Upon special request the following excerpts from a review of "Crime and Punishment" by Welford Beaton, editor of the Hollywood Spectator, are being printed. The picture opens its engagement at the University Theatre on Sunday.

To me at least, if not to others, Joe von Sternberg always is the principal character in his screen creations. He indisputably is one of our great directors and certainly one of our greatest masters of the camera. No picture of his fails to be a photographic treat. He has his own style of photography which gets its virility from his daring use of light and shade and true black. He carries his during into each production, each seemingly being to him merely an experiment along another line.

Drama of Intense Power

"Crime and Punishment" is a great motion picture which will not attract great audiences. It is purely intellectual entertainment offered to audiences originally attracted by a form of entertainment that was purely emotional. But it is a gripping offering to intellectuals, a human drama of intense power with some flaws in its presentation, but, taken as a whole, a fine demonstration of intelligent direction.

The moral lesson the Dostoievsky classic teaches is limited in its application. If shows how a brilliantly intellectual man with nerves breaks down under the weight on his conscience of a murder he has committed and for which an innocent man is in danger of being executed. If it had general application, if it depicted the mental process of all murderers, we would have no unsolved murders. We must presume the perpetrators of the unsolved crimes have neither consciences nor nerves, thus the "Crime and Punishment" theme cannot apply to them.

Main Roles Well Played

But all we are interested in as we view the picture are the mental process of the individual who committed the murder, a part played brilliantly by Peter Lorre; and the patience and cunning displayed by the police inspector (Edward Arnold) in allowing the crime to solve itself. All the scenes in which these two accomplished actors come face to face, are gripping exemplifications of dramatic art at its best.

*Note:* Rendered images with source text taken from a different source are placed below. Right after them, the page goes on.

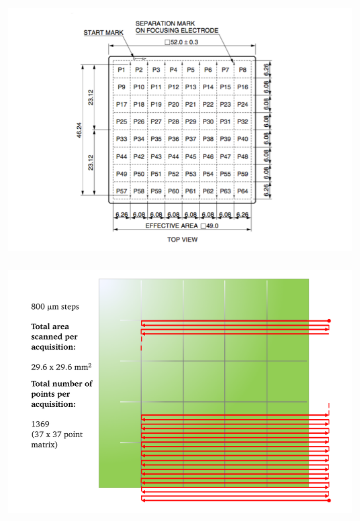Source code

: \begin{figure}
\begin{subfigure}[t]{.5\textwidth}
\centering
\includegraphics[width=1\textwidth]{03_GraphicFiles/chapter3_CLaRySproto/Hodoscope/PM_specs_mod.pdf}
\caption{}
\label{chap3::fig::hodoPMscheme}
\end{subfigure}
\begin{subfigure}[t]{.5\textwidth}
\centering
\includegraphics[width=1\textwidth]{03_GraphicFiles/chapter3_CLaRySproto/Hodoscope/scan_logic.pdf}
\caption{}
\label{chap3::fig::hodoPMscanScheme}
\end{subfigure}
\caption{}
\label{chap3::fig::hodoScanDetails}
\end{figure}


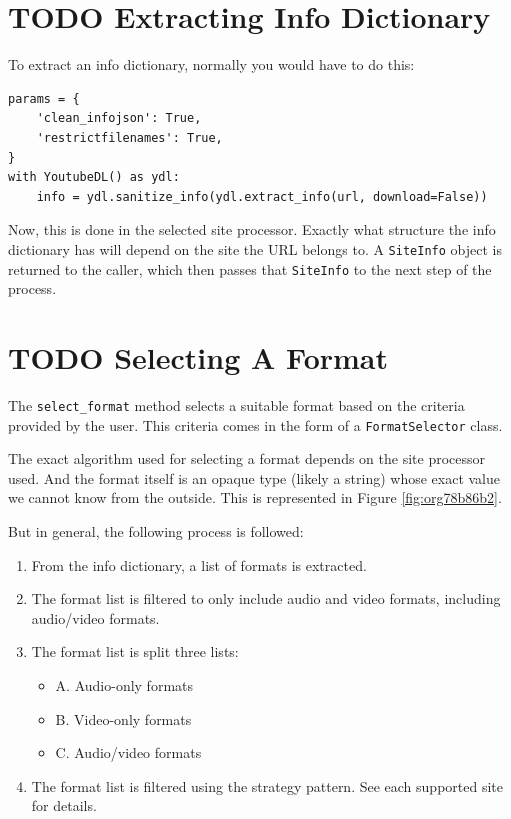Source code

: \documentclass[11pt]{report}
\begin{document}
\section{{\bfseries\sffamily TODO} Extracting Info Dictionary}
\label{sec:org31486ab}
To extract an info dictionary, normally you would have to do this:

\begin{verbatim}
params = {
    'clean_infojson': True,
    'restrictfilenames': True,
}
with YoutubeDL() as ydl:
    info = ydl.sanitize_info(ydl.extract_info(url, download=False))
\end{verbatim}

Now, this is done in the selected site processor.  Exactly what structure the
info dictionary has will depend on the site the URL belongs to.  A \texttt{SiteInfo}
object is returned to the caller, which then passes that \texttt{SiteInfo} to the next
step of the process.

\section{{\bfseries\sffamily TODO} Selecting A Format}
\label{sec:org7a43244}
The \texttt{select\_format} method selects a suitable format based on the criteria
provided by the user.  This criteria comes in the form of a \texttt{FormatSelector}
class.

The exact algorithm used for selecting a format depends on the site processor
used.  And the format itself is an opaque type (likely a string) whose exact
value we cannot know from the outside.  This is represented in Figure \ref{fig:org78b86b2}.

But in general, the following process is followed:
\begin{enumerate}
\item From the info dictionary, a list of formats is extracted.
\item The format list is filtered to only include audio and video formats,
including audio/video formats.
\item The format list is split three lists:
\begin{itemize}
\item A. Audio-only formats
\item B. Video-only formats
\item C. Audio/video formats
\end{itemize}
\item The format list is filtered using the strategy pattern.  See each supported
site for details.
\end{enumerate}
\end{document}
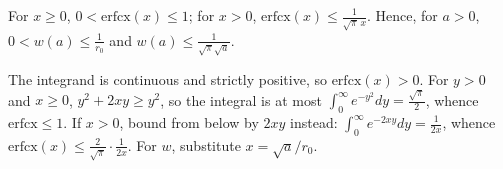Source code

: \begin{lemma}\label{ch2:lem:w}
For $x\ge0$, $0<\mathrm{erfcx}(x)\le1$; for $x>0$, $\mathrm{erfcx}(x)\le\frac1{\sqrt\pi\,x}$. Hence, for $a>0$,
$0<w(a)\le\frac1{r_0}$ and $w(a)\le\frac1{\sqrt\pi\sqrt a}$.
\end{lemma}
\begin{humanproof}
The integrand is continuous and strictly positive, so $\mathrm{erfcx}(x)>0$. For $y>0$ and $x\ge0$,
$y^2+2xy\ge y^2$, so the integral is at most $\int_0^\infty e^{-y^2}dy=\frac{\sqrt\pi}2$, whence $\mathrm{erfcx}\le1$. If
$x>0$, bound from below by $2xy$ instead: $\int_0^\infty e^{-2xy}dy=\frac1{2x}$, whence
$\mathrm{erfcx}(x)\le\frac2{\sqrt\pi}\cdot\frac1{2x}$. For $w$, substitute $x=\sqrt a/r_0$.
\end{humanproof}


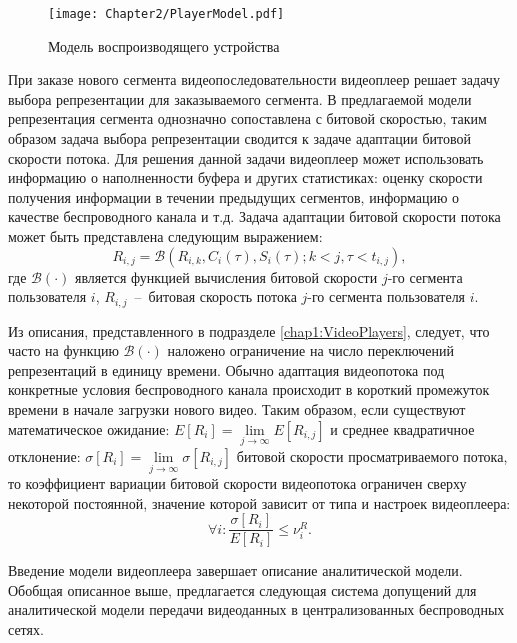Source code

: \begin{figure}[htbp]
\begin{center}
\texttt{[image: Chapter2/PlayerModel.pdf]}
\caption{Модель воспроизводящего устройства}
\label{fig:PlayerModel}
\end{center}
\end{figure}

При заказе нового сегмента видеопоследовательности видеоплеер решает задачу выбора репрезентации для заказываемого сегмента. В предлагаемой модели репрезентация сегмента однозначно сопоставлена с битовой скоростью, таким образом задача выбора репрезентации сводится к задаче адаптации битовой скорости потока. Для решения данной задачи видеоплеер может использовать информацию о наполненности буфера и других статистиках: оценку скорости получения информации в течении предыдущих сегментов, информацию о качестве беспроводного канала и т.д. Задача адаптации битовой скорости потока может быть представлена следующим выражением:
\begin{equation}
\nonumber
R_{i,j} = \mathcal{B}\left(R_{i,k}, C_i(\tau), S_i(\tau); k < j, \tau<t_{i,j} \right),
\end{equation}
где $\mathcal{B}\left(\cdot\right)$ является функцией вычисления битовой скорости $j$-го сегмента пользователя $i$, $R_{i,j}$~--~битовая скорость потока $j$-го сегмента пользователя $i$.

Из описания, представленного в подразделе \ref{chap1:VideoPlayers}, следует, что часто на функцию $\mathcal{B}\left(\cdot\right)$ наложено ограничение на число переключений репрезентаций в единицу времени. Обычно адаптация видеопотока под конкретные условия беспроводного канала происходит в короткий промежуток времени в начале загрузки нового видео. Таким образом, если существуют математическое ожидание: $E[R_i] = \lim\limits_{j \rightarrow \infty}E[R_{i,j}]$ и среднее квадратичное отклонение: $\sigma\left[R_{i}\right] = \lim\limits_{j \rightarrow \infty}\sigma\left[R_{i,j}\right] $ битовой скорости просматриваемого потока, то коэффициент вариации битовой скорости видеопотока ограничен сверху некоторой постоянной, значение которой зависит от типа и настроек видеоплеера:
\begin{equation}
\forall i: \frac{ \sigma\left[R_{i}\right] }{ E\left[R_{i}\right]} \leq \nu^R_i.
\label{eq:SwitchRatio}
\end{equation}

Введение модели видеоплеера завершает описание аналитической модели. Обобщая описанное выше, предлагается следующая система допущений для аналитической модели передачи видеоданных в централизованных беспроводных сетях.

In casting the rest of the picture, Ben Schulberg apparently looked for foreign types rather than for established picture names. Whether the wisdom of the selections will outweigh the lack of draw names is something only the box-office can decide. A departure was the casting of Marian Marsh in the principal feminine role. She is an ethereal little thing and provides the only element appealing strongly to the emotions of the audience. Under Joe's sympathetic direction she gives a beautiful performance.